Ceux-ci ont pourtant plébiscité l’opposition au régime dimanche 16 juillet, lors d’un référendum informel et symbolique organisé par le Parlement, contrôlé par les opposants. Depuis sa défaite aux législatives de décembre 2015, le successeur de l’ancien président Hugo Chavez (1999-2013) a repoussé sine die tous les scrutins prévus par la loi. Le pouvoir chaviste, longtemps imbattable dans les urnes, est désormais minoritaire dans l’électorat, mais refuse l’alternance.
Gabegie populiste et corruption
Il biaise, cherche des dérivatifs. Ainsi de la convocation d’une Assemblée constituante, qui doit être désignée le 30 juillet, selon un mode de scrutin corporatif, contraire au suffrage universel et à la Constitution chaviste elle-même. Cette Constituante est destinée à remplacer les institutions qui échappent à l’emprise de l’exécutif, comme le Parlement.
Depuis début avril, les Vénézuéliens disent « basta » à la prétendue « révolution bolivarienne », qui a ruiné une nation richissime en pétrole. Ce n’est pas la chute des cours du brut qui a précipité l’effondrement de l’économie, c’est la gabegie populiste, l’étatisation des secteurs-clés souvent confiés à des militaires incompétents, la corruption dans des proportions jamais vues auparavant : la moitié de la rente pétrolière des vingt dernières années a disparu sans laisser de trace.
Le « chavisme » masque un Etat mafieux, impliqué dans tous les trafics, de la drogue aux armes. Le pays est une des principales plates-formes d’exportation de stupéfiants vers l’Europe. Dernier pilier du régime, les forces armées détiennent un tiers des ministères et une partie de l’économie. Certains milieux militaires font des affaires juteuses, grâce entre autres au contrôle des changes institué depuis une quinzaine d’années.
Le sort des Vénézuéliens est moins enviable. Récession, hyperinflation, dévaluation de la monnaie et perte vertigineuse de pouvoir d’achat : l’appauvrissement est général. Le 16 juillet, les 7,5 millions de participants au référendum venaient aussi bien des quartiers des classes moyennes que des banlieues et « barrios » plus pauvres.
Incompétence et banditisme d’Etat
Face à cette opposition qui exige des élections libres anticipées, Maduro répond par une répression brutale, l’usage disproportionné de la force, les arrestations de masse et le recours aux tribunaux militaires contre des civils. Depuis mai, la soldatesque du régime a abattu par balles une centaine de manifestants. Deux jeunes gens ont encore été tués lors de manifestations accompagnant, jeudi 20 juillet, une journée de grève générale dans le pays.

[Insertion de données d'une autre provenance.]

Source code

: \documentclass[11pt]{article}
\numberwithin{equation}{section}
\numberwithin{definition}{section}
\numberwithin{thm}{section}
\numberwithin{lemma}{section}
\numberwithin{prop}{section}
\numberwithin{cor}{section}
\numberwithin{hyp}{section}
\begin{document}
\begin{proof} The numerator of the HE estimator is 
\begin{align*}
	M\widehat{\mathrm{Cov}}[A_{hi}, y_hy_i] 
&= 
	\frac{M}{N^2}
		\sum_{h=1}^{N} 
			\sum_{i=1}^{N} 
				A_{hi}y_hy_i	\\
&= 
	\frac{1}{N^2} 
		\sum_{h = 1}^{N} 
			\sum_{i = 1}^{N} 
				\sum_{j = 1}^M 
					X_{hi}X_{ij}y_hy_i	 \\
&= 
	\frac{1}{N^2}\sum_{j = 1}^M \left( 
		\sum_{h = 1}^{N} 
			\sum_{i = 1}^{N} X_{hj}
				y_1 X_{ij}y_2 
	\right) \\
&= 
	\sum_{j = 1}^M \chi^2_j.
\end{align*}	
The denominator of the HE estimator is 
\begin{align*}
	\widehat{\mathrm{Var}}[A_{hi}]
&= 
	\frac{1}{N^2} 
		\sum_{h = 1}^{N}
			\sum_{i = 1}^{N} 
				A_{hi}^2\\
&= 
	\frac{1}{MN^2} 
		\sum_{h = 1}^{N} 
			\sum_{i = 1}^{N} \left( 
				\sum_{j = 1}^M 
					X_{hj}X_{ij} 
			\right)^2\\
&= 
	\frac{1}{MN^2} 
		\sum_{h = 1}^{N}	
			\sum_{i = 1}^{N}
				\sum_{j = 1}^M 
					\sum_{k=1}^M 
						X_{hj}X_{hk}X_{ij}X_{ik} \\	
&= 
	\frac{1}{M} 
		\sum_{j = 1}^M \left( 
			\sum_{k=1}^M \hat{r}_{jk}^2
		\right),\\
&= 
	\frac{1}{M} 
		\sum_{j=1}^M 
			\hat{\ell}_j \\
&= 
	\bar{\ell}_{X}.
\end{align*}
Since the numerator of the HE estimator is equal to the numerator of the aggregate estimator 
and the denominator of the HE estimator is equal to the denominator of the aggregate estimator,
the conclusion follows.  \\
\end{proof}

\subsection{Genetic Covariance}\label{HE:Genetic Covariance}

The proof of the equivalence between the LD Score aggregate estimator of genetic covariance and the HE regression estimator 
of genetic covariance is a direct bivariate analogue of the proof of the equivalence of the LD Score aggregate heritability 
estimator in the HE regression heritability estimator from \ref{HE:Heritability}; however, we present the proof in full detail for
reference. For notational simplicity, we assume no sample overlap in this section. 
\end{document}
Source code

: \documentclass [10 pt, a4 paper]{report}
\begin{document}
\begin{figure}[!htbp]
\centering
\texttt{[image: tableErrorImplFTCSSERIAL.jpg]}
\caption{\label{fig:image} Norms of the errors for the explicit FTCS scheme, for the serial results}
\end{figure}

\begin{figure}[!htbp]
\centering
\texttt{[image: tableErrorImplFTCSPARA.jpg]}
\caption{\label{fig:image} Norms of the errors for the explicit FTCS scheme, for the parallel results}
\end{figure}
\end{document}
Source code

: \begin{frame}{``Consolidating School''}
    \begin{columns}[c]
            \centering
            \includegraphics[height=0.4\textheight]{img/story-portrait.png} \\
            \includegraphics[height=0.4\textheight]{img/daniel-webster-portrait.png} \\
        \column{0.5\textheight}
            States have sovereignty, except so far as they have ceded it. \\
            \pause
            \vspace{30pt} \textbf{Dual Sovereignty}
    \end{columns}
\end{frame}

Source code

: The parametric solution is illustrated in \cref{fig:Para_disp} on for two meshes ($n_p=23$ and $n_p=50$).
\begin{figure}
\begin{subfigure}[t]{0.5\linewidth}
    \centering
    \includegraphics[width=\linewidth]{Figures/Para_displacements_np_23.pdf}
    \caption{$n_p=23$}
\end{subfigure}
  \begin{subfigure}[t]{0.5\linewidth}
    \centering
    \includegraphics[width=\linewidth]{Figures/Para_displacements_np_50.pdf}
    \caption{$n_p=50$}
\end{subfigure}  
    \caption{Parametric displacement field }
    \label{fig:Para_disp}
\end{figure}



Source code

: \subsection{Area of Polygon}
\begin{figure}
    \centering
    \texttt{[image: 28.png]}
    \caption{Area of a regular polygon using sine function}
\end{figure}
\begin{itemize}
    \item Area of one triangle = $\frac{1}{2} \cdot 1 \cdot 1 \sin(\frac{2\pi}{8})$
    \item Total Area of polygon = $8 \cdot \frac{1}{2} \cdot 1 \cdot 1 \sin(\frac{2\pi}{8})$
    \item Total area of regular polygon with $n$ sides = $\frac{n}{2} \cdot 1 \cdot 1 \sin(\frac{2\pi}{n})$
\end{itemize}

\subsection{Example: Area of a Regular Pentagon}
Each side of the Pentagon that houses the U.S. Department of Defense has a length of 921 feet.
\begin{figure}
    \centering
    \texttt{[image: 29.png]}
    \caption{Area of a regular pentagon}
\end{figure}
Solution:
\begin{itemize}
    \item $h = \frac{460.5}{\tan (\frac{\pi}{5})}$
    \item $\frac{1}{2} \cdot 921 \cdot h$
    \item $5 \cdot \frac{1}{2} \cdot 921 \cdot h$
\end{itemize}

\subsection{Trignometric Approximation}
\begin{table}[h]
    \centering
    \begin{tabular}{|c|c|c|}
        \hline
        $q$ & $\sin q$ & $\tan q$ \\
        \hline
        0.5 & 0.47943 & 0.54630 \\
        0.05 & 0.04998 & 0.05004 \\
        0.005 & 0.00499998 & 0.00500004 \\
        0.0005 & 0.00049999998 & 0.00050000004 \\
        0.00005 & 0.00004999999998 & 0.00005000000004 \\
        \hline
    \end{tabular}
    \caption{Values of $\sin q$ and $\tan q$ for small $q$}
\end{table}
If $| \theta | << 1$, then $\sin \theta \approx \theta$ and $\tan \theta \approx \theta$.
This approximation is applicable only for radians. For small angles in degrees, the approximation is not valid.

Dans ce face-à-face inégal, les opposants ont besoin de solidarité internationale. Les grands voisins du Venezuela, comme la Colombie, doivent imposer une médiation, puis un retrait ordonné du clan Maduro. Il n’y a pas d’autre solution. Le populisme, version Hugo Chavez, a ravagé un pays, ruiné ses habitants, déchiré un tissu social déjà fragile. C’est l’alliance de l’incompétence et du banditisme d’Etat sur fond de tyrannie politique. Et rien d’autre.